Men who knit in public can expect to attract attention, and Vincent Green-Hite actively invites it. He crochets small, stuffed yarn creatures, in the Japanese amigurumi tradition. He’s also a heavy metal fan, and dresses accordingly. So when he’s shooting photos for his Instagram account, @knot.bad, around his home city of Portland, dressed in leather, sporting a mohawk and holding a cute crocheted ice-cream cone, he appreciates that people might have questions. He’s just been a little surprised by what they ask.
“The only thing they ask about is my sexuality,” says the 26-year-old, whose followers also know him as Yarn Punk. “Which is such a weird thing to be asking in public. I’m straight, and I’d be proud to say I was straight or gay. I just don’t really know what it has to do with crocheting.”

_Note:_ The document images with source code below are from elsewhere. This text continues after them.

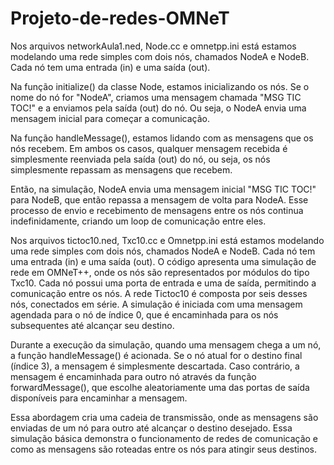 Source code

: # Projeto-de-redes-OMNeT

Nos arquivos networkAula1.ned, Node.cc e omnetpp.ini está estamos modelando uma rede simples com dois nós, chamados NodeA e NodeB. Cada nó tem uma entrada (in) e uma saída (out).

Na função initialize() da classe Node, estamos inicializando os nós. Se o nome do nó for "NodeA", criamos uma mensagem chamada "MSG TIC TOC!" e a enviamos pela saída (out) do nó. Ou seja, o NodeA envia uma mensagem inicial para começar a comunicação.

Na função handleMessage(), estamos lidando com as mensagens que os nós recebem. Em ambos os casos, qualquer mensagem recebida é simplesmente reenviada pela saída (out) do nó, ou seja, os nós simplesmente repassam as mensagens que recebem.

Então, na simulação, NodeA envia uma mensagem inicial "MSG TIC TOC!" para NodeB, que então repassa a mensagem de volta para NodeA. Esse processo de envio e recebimento de mensagens entre os nós continua indefinidamente, criando um loop de comunicação entre eles.

Nos arquivos tictoc10.ned, Txc10.cc e Omnetpp.ini está estamos modelando uma rede simples com dois nós, chamados NodeA e NodeB. Cada nó tem uma entrada (in) e uma saída (out). O código apresenta uma simulação de rede em OMNeT++, onde os nós são representados por módulos do tipo Txc10. Cada nó possui uma porta de entrada e uma de saída, permitindo a comunicação entre os nós. A rede Tictoc10 é composta por seis desses nós, conectados em série. A simulação é iniciada com uma mensagem agendada para o nó de índice 0, que é encaminhada para os nós subsequentes até alcançar seu destino.

Durante a execução da simulação, quando uma mensagem chega a um nó, a função handleMessage() é acionada. Se o nó atual for o destino final (índice 3), a mensagem é simplesmente descartada. Caso contrário, a mensagem é encaminhada para outro nó através da função forwardMessage(), que escolhe aleatoriamente uma das portas de saída disponíveis para encaminhar a mensagem.

Essa abordagem cria uma cadeia de transmissão, onde as mensagens são enviadas de um nó para outro até alcançar o destino desejado. Essa simulação básica demonstra o funcionamento de redes de comunicação e como as mensagens são roteadas entre os nós para atingir seus destinos.
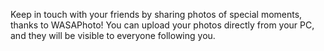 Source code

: Keep in touch with your friends by sharing photos of special moments, thanks to WASAPhoto! You can upload your photos directly from your PC, and they will be visible to everyone following you. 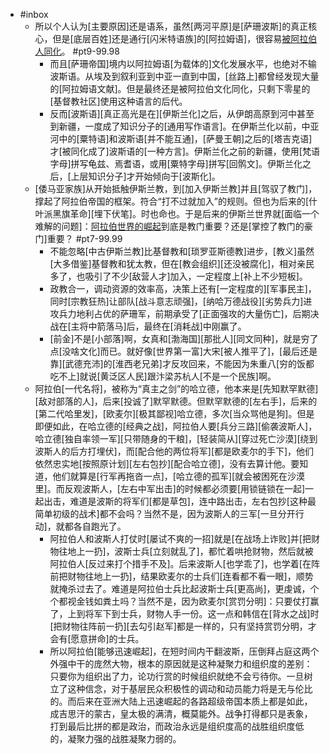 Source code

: - #inbox
    - 所以个人认为[主要原因]还是语系，虽然[两河平原]是[萨珊波斯]的真正核心，但是[底层百姓]还是通行[闪米特语族]的[阿拉姆语]，很容易[被阿拉伯人同化](https://www.zhihu.com/question/464466767/answer/1938229453)。 #pt9-99.98
        - 而且[萨珊帝国]境内以阿拉姆语[为载体的]文化发展水平，也绝对不输波斯语。从埃及到叙利亚到中亚一直到中国，[丝路上]都曾经发现大量的[阿拉姆语文献]。但是最终还是被阿拉伯文化同化，只剩下零星的[基督教社区]使用这种语言的后代。
        - 反而[波斯语][真正高光是在][伊斯兰化]之后，从伊朗高原到河中甚至到新疆，一度成了知识分子的[通用写作语言]。在伊斯兰化以前，中亚河中的[粟特语]和波斯语[并不能互通]，[萨曼王朝]之后的[塔吉克语]才[被同化成了]波斯语的[一种方言]。伊斯兰化之前的新疆，使用[梵语字母]拼写龟兹、焉耆语，或用[粟特字母]拼写[回鹘文]。伊斯兰化之后，[上层知识分子]才开始倾向于[波斯化]。
    - [倭马亚家族]从开始抵触伊斯兰教，到[加入伊斯兰教]并且[驾驭了教门]，撑起了阿拉伯帝国的框架。符合“打不过就加入”的规则。但也为后来的[什叶派黑旗革命][埋下伏笔]。时也命也。于是后来的伊斯兰世界就[面临一个难解的问题]：[阿拉伯世界的崛起](https://bbs.northdy.com/thread-933776-2-1.html)到底是教门重要？还是[掌控了教门的豪门]重要？ #pt7-99.99
        - 不能忽略[中古伊斯兰教]比基督教和[琐罗亚斯德教]进步，[教义]虽然[大多借鉴]基督教和犹太教，但在[教会组织][还没被腐化]，相对亲民多了，也吸引了不少[敌营人才]加入，一定程度上[补上不少短板]。
        - 政教合一，调动资源的效率高，决策上还有[一定程度的][军事民主]，同时[宗教狂热]让部队[战斗意志顽强]，[纳哈万德战役][劣势兵力]进攻兵力地利占优的萨珊军，前期承受了[正面强攻的大量伤亡]，后期决战在[主将中箭落马]后，最终在[消耗战]中刚赢了。
        - [前金]不是[小部落]啊，女真和[渤海国][那批人][同文同种]，就是穷了点[没啥文化]而已。就好像[世界第一富]大宋[被人推平了]，[最后还是靠][武德充沛]的[淮西老兄弟]才反攻回来，不能因为朱重八[穷的饭都吃不上]就说[黄泛区人民]跟汴梁苏杭人[不是一个民族]啊。
    - 阿拉伯[一代名将]，被称为“真主之剑”的哈立德，他本来是[先知默罕默德][敌对部落的人]，后来[投诚了]默罕默德。但默罕默德的[左右手]，后来的[第二代哈里发]，[欧麦尔][极其鄙视]哈立德，多次[当众骂他是狗]。但是即便如此，在哈立德的[经典之战]，阿拉伯人要[兵分三路][偷袭波斯人]，哈立德[独自率领一军][只带随身的干粮]，[轻装简从][穿过死亡沙漠][绕到波斯人的后方打埋伏]，而[配合他的两位将军][都是欧麦尔的手下]，他们依然忠实地[按照原计划][左右包抄][配合哈立德]，没有去算计他。要知道，他们就算是[行军再拖沓一点]，[哈立德的孤军][就会被困死在沙漠里]。而反观波斯人，[左右中军出击]的时候都必须要[用锁链锁在一起]一起出击，难道是波斯的将军们[都是草包]，连中路出击，左右包抄[这种最简单初级的战术]都不会吗？当然不是，因为波斯人的三军[一旦分开行动]，就都各自跑光了。
        - 阿拉伯人和波斯人打仗时[屡试不爽的一招]就是[在战场上诈败]并[把财物往地上一扔]，波斯士兵[立刻就乱了]，都忙着哄抢财物，然后就被阿拉伯人[反过来打个措手不及]。后来波斯人[也学乖了]，也学着[在阵前把财物往地上一扔]，结果欧麦尔的士兵们[连看都不看一眼]，顺势就掩杀过去了。难道是阿拉伯士兵比起波斯士兵[更高尚]，更虔诚，个个都视金钱如粪土吗？当然不是，因为欧麦尔[赏罚分明]：只要仗打赢了，上到将军下到士兵，财物人手一份。这一点和韩信在[背水之战]时[把财物往阵前一扔][去勾引赵军]都是一样的，只有坚持赏罚分明，才会有[愿意拼命]的士兵。
        - 所以阿拉伯[能够迅速崛起]，在短时间内干翻波斯，压倒拜占庭这两个外强中干的庞然大物，根本的原因就是这种凝聚力和组织度的差别：只要你为组织出了力，论功行赏的时候组织就绝不会亏待你。一旦树立了这种信念，对于基层民众积极性的调动和动员能力将是无与伦比的。而后来在亚洲大陆上迅速崛起的各路超级帝国本质上都是如此，成吉思汗的蒙古，皇太极的满清，概莫能外。战争打得都只是表象，打到最后比拼的都是政治，而政治永远是组织度高的战胜组织度低的，凝聚力强的战胜凝聚力弱的。

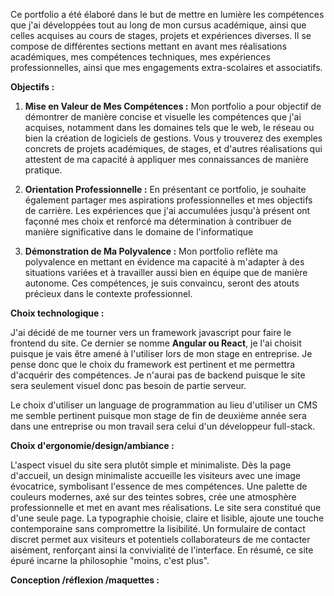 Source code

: Ce portfolio a été élaboré dans le but de mettre en lumière les compétences que j'ai développées tout au long de mon cursus académique, ainsi que celles acquises au cours de stages, projets et expériences diverses. Il se compose de différentes sections mettant en avant mes réalisations académiques, mes compétences techniques, mes expériences professionnelles, ainsi que mes engagements extra-scolaires et associatifs.

**Objectifs :**

1. **Mise en Valeur de Mes Compétences :** Mon portfolio a pour objectif de démontrer de manière concise et visuelle les compétences que j'ai acquises, notamment dans les domaines tels que le web, le réseau ou bien la création de logiciels de gestions. Vous y trouverez des exemples concrets de projets académiques, de stages, et d'autres réalisations qui attestent de ma capacité à appliquer mes connaissances de manière pratique.
    
2. **Orientation Professionnelle :** En présentant ce portfolio, je souhaite également partager mes aspirations professionnelles et mes objectifs de carrière. Les expériences que j'ai accumulées jusqu'à présent ont façonné mes choix et renforcé ma détermination à contribuer de manière significative dans le domaine de l'informatique
    
3. **Démonstration de Ma Polyvalence :** Mon portfolio reflète ma polyvalence en mettant en évidence ma capacité à m'adapter à des situations variées et à travailler aussi bien en équipe que de manière autonome. Ces compétences, je suis convaincu, seront des atouts précieux dans le contexte professionnel.

**Choix technologique :**

J'ai décidé de me tourner vers un framework javascript pour faire le frontend du site. Ce dernier se nomme **Angular ou React**, je l'ai choisit puisque je vais être amené à l'utiliser lors de mon stage en entreprise. Je pense donc que le choix du framework est pertinent et me permettra d'acquérir des compétences. Je n'aurai pas de backend puisque le site sera seulement visuel donc pas besoin de partie serveur.

Le choix d'utiliser un language de programmation au lieu d'utiliser un CMS me semble pertinent puisque mon stage de fin de deuxième année sera dans une entreprise ou mon travail sera celui d'un développeur full-stack.

**Choix d'ergonomie/design/ambiance :**

L'aspect visuel du site sera plutôt simple et minimaliste. Dès la page d'accueil, un design minimaliste accueille les visiteurs avec une image évocatrice, symbolisant l'essence de mes compétences. Une palette de couleurs modernes, axé sur des teintes sobres, crée une atmosphère professionnelle et met en avant mes réalisations. Le site sera constitué que d'une seule page. La typographie choisie, claire et lisible, ajoute une touche contemporaine sans compromettre la lisibilité. Un formulaire de contact discret permet aux visiteurs et potentiels collaborateurs de me contacter aisément, renforçant ainsi la convivialité de l'interface. En résumé, ce site épuré incarne la philosophie "moins, c'est plus".

**Conception /réflexion /maquettes :**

Green-Hite started to crochet as a side hustle to his pizza delivery job. He has since managed to turn it into full-time work, selling designs online and doing commercial tie-ins. Like his fellow crafters, he says it has boosted his wellbeing and allowed him to explore his relationship to gender. “I was taught that, unless I’m getting callouses on my hands, it’s not a man’s craft,” he says. “Crocheting made me feel more in touch with my feminine side, even though I’m not sure it should be considered feminine.”
Increasingly, knitting is being used as a tool for men to have a dialogue about masculinity, such as the Brazil-based collective Thread of Conversation, which meets to knit and talk. Girak volunteers at a school, where he teaches knitting. “I want to help boys talk about their mental health through knitting. It’s helped me,” he explains. “Having my own little knitting community helps me deal with a lot of stuff. We knit, and then we start talking about life.”